» What this task involves
Go through the records and copy each line where the word "After" occurs.

» Data to examine

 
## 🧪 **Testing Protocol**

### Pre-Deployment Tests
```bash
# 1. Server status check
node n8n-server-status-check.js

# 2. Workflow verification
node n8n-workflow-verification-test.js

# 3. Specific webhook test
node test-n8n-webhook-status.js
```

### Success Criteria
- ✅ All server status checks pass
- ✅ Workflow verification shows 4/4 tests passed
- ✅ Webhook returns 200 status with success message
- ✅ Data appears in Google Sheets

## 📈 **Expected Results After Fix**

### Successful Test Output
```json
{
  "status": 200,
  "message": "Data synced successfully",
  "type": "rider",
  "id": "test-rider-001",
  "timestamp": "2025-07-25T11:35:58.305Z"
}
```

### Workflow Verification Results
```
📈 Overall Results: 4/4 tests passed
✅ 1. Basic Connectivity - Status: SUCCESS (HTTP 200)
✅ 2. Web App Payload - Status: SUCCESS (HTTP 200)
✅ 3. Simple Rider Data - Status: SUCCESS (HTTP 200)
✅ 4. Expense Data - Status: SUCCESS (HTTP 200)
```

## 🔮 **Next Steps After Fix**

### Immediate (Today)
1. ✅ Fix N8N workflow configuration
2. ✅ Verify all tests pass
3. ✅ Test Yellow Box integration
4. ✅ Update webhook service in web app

* * *

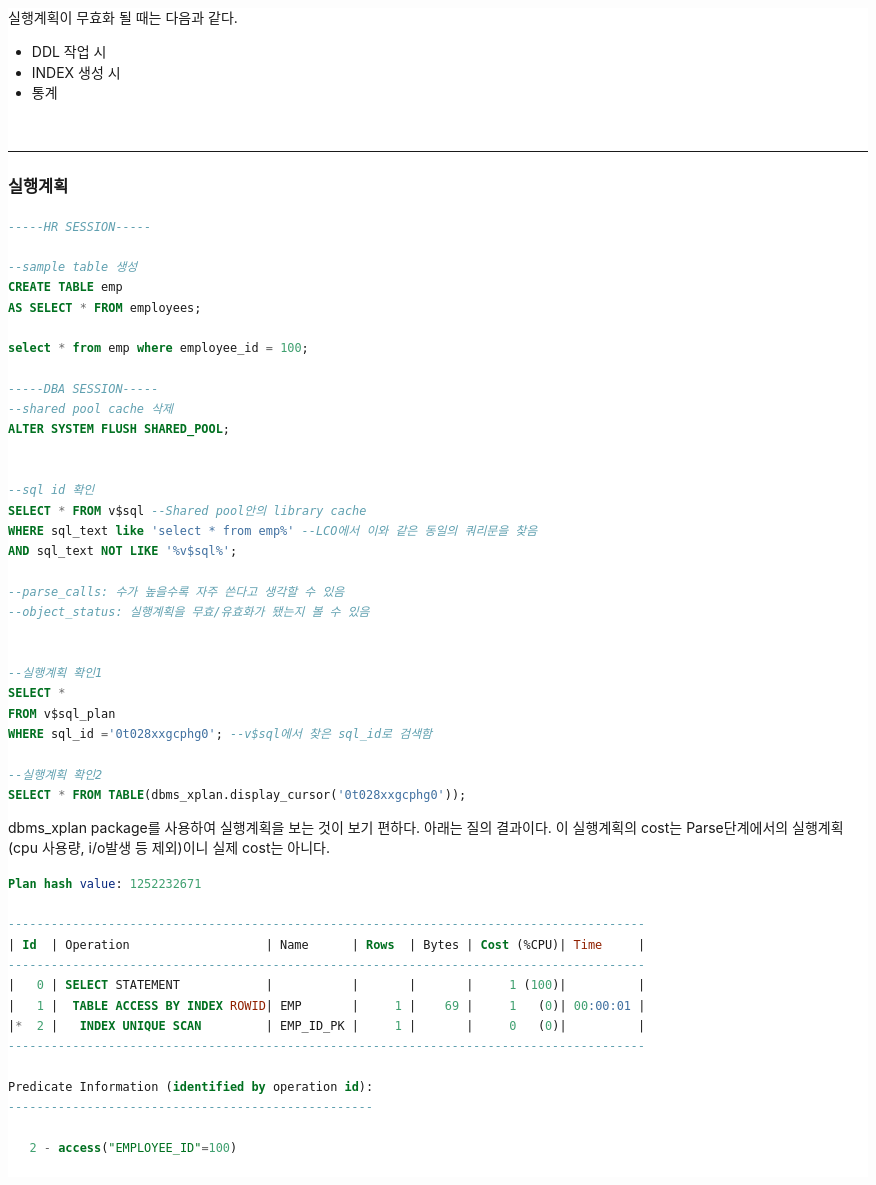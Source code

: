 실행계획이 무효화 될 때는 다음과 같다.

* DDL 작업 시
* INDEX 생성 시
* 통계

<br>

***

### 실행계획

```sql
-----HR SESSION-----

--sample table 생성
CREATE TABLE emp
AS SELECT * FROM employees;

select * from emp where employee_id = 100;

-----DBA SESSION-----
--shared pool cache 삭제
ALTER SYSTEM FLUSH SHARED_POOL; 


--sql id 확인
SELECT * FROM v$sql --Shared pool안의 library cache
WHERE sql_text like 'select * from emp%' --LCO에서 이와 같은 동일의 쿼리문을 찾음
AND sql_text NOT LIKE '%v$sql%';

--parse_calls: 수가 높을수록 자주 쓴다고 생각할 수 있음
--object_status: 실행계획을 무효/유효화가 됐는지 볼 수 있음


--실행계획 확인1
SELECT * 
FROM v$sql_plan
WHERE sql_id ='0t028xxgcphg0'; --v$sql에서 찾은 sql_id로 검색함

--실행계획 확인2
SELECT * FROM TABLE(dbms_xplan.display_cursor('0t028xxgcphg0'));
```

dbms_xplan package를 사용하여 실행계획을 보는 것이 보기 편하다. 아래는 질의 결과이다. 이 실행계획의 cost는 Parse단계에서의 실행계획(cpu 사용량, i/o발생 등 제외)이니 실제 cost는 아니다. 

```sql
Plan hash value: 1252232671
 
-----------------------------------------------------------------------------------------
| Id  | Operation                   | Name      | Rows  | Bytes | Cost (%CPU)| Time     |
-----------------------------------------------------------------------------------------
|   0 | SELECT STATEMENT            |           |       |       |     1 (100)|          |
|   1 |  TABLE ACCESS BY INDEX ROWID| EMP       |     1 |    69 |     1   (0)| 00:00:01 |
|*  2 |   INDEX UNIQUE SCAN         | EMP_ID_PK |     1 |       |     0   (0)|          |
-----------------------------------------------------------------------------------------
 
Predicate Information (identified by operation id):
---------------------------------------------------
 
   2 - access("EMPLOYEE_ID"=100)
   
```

» Task result
## 📈 **Expected Results After Fix**
## 🔮 **Next Steps After Fix**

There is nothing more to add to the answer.